*** Data shown Section Begins ***

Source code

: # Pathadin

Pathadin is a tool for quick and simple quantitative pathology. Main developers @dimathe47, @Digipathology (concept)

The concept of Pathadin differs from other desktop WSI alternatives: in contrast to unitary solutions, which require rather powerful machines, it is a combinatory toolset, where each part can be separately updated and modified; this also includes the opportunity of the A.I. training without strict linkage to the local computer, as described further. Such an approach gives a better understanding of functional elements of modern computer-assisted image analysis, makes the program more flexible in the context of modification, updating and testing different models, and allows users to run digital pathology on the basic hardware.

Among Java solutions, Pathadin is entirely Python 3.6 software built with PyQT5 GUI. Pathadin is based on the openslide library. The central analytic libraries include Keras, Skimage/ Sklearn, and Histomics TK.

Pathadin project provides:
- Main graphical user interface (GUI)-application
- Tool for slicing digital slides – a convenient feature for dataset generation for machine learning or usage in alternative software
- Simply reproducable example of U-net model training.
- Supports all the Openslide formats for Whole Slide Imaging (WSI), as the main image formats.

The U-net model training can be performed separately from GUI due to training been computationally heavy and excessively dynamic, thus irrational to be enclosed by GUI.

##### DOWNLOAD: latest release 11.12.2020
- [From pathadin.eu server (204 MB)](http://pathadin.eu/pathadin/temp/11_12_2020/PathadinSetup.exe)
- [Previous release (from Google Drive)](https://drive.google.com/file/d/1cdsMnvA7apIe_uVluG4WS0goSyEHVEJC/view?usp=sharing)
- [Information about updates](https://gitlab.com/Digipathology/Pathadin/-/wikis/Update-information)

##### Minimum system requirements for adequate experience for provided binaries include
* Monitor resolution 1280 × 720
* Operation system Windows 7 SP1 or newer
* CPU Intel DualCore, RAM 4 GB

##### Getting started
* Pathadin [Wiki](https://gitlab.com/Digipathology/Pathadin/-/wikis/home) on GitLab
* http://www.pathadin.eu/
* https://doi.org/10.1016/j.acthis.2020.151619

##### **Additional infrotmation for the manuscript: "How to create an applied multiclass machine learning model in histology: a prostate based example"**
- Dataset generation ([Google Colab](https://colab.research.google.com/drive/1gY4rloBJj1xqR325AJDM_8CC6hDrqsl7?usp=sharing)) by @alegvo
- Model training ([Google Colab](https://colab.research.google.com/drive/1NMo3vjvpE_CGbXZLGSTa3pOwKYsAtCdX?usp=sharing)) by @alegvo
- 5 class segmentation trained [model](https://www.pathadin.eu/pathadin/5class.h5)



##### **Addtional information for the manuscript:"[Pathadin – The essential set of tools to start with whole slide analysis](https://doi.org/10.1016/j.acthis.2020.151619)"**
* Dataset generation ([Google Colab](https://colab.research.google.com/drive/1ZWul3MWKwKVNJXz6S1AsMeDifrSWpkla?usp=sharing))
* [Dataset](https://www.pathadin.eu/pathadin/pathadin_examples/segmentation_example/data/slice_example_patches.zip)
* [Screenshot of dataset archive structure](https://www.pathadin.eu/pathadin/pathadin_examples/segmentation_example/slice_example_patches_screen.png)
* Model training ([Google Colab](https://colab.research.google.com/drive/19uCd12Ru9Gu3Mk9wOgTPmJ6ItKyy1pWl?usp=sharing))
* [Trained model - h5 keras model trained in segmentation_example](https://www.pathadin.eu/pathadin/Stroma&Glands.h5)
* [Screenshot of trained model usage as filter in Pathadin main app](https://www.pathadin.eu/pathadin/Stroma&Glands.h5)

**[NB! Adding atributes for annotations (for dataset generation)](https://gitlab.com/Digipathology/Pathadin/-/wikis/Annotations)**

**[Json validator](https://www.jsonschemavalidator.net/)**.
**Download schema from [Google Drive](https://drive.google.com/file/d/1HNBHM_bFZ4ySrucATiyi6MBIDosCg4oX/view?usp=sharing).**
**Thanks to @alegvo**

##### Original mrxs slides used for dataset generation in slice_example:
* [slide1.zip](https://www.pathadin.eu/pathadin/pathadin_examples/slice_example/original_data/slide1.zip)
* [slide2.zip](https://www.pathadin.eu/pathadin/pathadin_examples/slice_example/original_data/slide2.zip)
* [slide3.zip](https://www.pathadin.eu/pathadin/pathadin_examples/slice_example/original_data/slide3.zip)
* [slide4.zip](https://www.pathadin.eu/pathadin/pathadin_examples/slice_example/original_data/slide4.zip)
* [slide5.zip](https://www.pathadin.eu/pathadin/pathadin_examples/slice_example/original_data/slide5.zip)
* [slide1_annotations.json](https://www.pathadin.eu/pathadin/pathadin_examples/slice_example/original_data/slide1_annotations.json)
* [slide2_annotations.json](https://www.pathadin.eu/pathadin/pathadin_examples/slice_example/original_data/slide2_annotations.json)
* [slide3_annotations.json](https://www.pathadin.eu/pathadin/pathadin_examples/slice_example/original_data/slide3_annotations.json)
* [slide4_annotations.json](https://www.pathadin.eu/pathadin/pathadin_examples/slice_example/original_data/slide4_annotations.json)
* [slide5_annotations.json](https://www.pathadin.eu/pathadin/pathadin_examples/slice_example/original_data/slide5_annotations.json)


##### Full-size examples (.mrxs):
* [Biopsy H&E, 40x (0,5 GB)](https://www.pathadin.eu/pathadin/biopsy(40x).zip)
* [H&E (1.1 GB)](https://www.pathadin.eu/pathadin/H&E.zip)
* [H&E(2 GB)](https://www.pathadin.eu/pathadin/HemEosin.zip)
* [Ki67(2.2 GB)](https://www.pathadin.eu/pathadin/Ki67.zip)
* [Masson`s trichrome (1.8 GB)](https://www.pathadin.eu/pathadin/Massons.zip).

*** Data shown Section Ends ***

The records above, in their entirety, need to be set down again exactly.

Source code

: # Pathadin

Pathadin is a tool for quick and simple quantitative pathology. Main developers @dimathe47, @Digipathology (concept)

The concept of Pathadin differs from other desktop WSI alternatives: in contrast to unitary solutions, which require rather powerful machines, it is a combinatory toolset, where each part can be separately updated and modified; this also includes the opportunity of the A.I. training without strict linkage to the local computer, as described further. Such an approach gives a better understanding of functional elements of modern computer-assisted image analysis, makes the program more flexible in the context of modification, updating and testing different models, and allows users to run digital pathology on the basic hardware.

Among Java solutions, Pathadin is entirely Python 3.6 software built with PyQT5 GUI. Pathadin is based on the openslide library. The central analytic libraries include Keras, Skimage/ Sklearn, and Histomics TK.

Pathadin project provides:
- Main graphical user interface (GUI)-application
- Tool for slicing digital slides – a convenient feature for dataset generation for machine learning or usage in alternative software
- Simply reproducable example of U-net model training.
- Supports all the Openslide formats for Whole Slide Imaging (WSI), as the main image formats.

The U-net model training can be performed separately from GUI due to training been computationally heavy and excessively dynamic, thus irrational to be enclosed by GUI.

##### DOWNLOAD: latest release 11.12.2020
- [From pathadin.eu server (204 MB)](http://pathadin.eu/pathadin/temp/11_12_2020/PathadinSetup.exe)
- [Previous release (from Google Drive)](https://drive.google.com/file/d/1cdsMnvA7apIe_uVluG4WS0goSyEHVEJC/view?usp=sharing)
- [Information about updates](https://gitlab.com/Digipathology/Pathadin/-/wikis/Update-information)

##### Minimum system requirements for adequate experience for provided binaries include
* Monitor resolution 1280 × 720
* Operation system Windows 7 SP1 or newer
* CPU Intel DualCore, RAM 4 GB

##### Getting started
* Pathadin [Wiki](https://gitlab.com/Digipathology/Pathadin/-/wikis/home) on GitLab
* http://www.pathadin.eu/
* https://doi.org/10.1016/j.acthis.2020.151619

##### **Additional infrotmation for the manuscript: "How to create an applied multiclass machine learning model in histology: a prostate based example"**
- Dataset generation ([Google Colab](https://colab.research.google.com/drive/1gY4rloBJj1xqR325AJDM_8CC6hDrqsl7?usp=sharing)) by @alegvo
- Model training ([Google Colab](https://colab.research.google.com/drive/1NMo3vjvpE_CGbXZLGSTa3pOwKYsAtCdX?usp=sharing)) by @alegvo
- 5 class segmentation trained [model](https://www.pathadin.eu/pathadin/5class.h5)



##### **Addtional information for the manuscript:"[Pathadin – The essential set of tools to start with whole slide analysis](https://doi.org/10.1016/j.acthis.2020.151619)"**
* Dataset generation ([Google Colab](https://colab.research.google.com/drive/1ZWul3MWKwKVNJXz6S1AsMeDifrSWpkla?usp=sharing))
* [Dataset](https://www.pathadin.eu/pathadin/pathadin_examples/segmentation_example/data/slice_example_patches.zip)
* [Screenshot of dataset archive structure](https://www.pathadin.eu/pathadin/pathadin_examples/segmentation_example/slice_example_patches_screen.png)
* Model training ([Google Colab](https://colab.research.google.com/drive/19uCd12Ru9Gu3Mk9wOgTPmJ6ItKyy1pWl?usp=sharing))
* [Trained model - h5 keras model trained in segmentation_example](https://www.pathadin.eu/pathadin/Stroma&Glands.h5)
* [Screenshot of trained model usage as filter in Pathadin main app](https://www.pathadin.eu/pathadin/Stroma&Glands.h5)

**[NB! Adding atributes for annotations (for dataset generation)](https://gitlab.com/Digipathology/Pathadin/-/wikis/Annotations)**

**[Json validator](https://www.jsonschemavalidator.net/)**.
**Download schema from [Google Drive](https://drive.google.com/file/d/1HNBHM_bFZ4ySrucATiyi6MBIDosCg4oX/view?usp=sharing).**
**Thanks to @alegvo**

##### Original mrxs slides used for dataset generation in slice_example:
* [slide1.zip](https://www.pathadin.eu/pathadin/pathadin_examples/slice_example/original_data/slide1.zip)
* [slide2.zip](https://www.pathadin.eu/pathadin/pathadin_examples/slice_example/original_data/slide2.zip)
* [slide3.zip](https://www.pathadin.eu/pathadin/pathadin_examples/slice_example/original_data/slide3.zip)
* [slide4.zip](https://www.pathadin.eu/pathadin/pathadin_examples/slice_example/original_data/slide4.zip)
* [slide5.zip](https://www.pathadin.eu/pathadin/pathadin_examples/slice_example/original_data/slide5.zip)
* [slide1_annotations.json](https://www.pathadin.eu/pathadin/pathadin_examples/slice_example/original_data/slide1_annotations.json)
* [slide2_annotations.json](https://www.pathadin.eu/pathadin/pathadin_examples/slice_example/original_data/slide2_annotations.json)
* [slide3_annotations.json](https://www.pathadin.eu/pathadin/pathadin_examples/slice_example/original_data/slide3_annotations.json)
* [slide4_annotations.json](https://www.pathadin.eu/pathadin/pathadin_examples/slice_example/original_data/slide4_annotations.json)
* [slide5_annotations.json](https://www.pathadin.eu/pathadin/pathadin_examples/slice_example/original_data/slide5_annotations.json)


##### Full-size examples (.mrxs):
* [Biopsy H&E, 40x (0,5 GB)](https://www.pathadin.eu/pathadin/biopsy(40x).zip)
* [H&E (1.1 GB)](https://www.pathadin.eu/pathadin/H&E.zip)
* [H&E(2 GB)](https://www.pathadin.eu/pathadin/HemEosin.zip)
* [Ki67(2.2 GB)](https://www.pathadin.eu/pathadin/Ki67.zip)
* [Masson`s trichrome (1.8 GB)](https://www.pathadin.eu/pathadin/Massons.zip).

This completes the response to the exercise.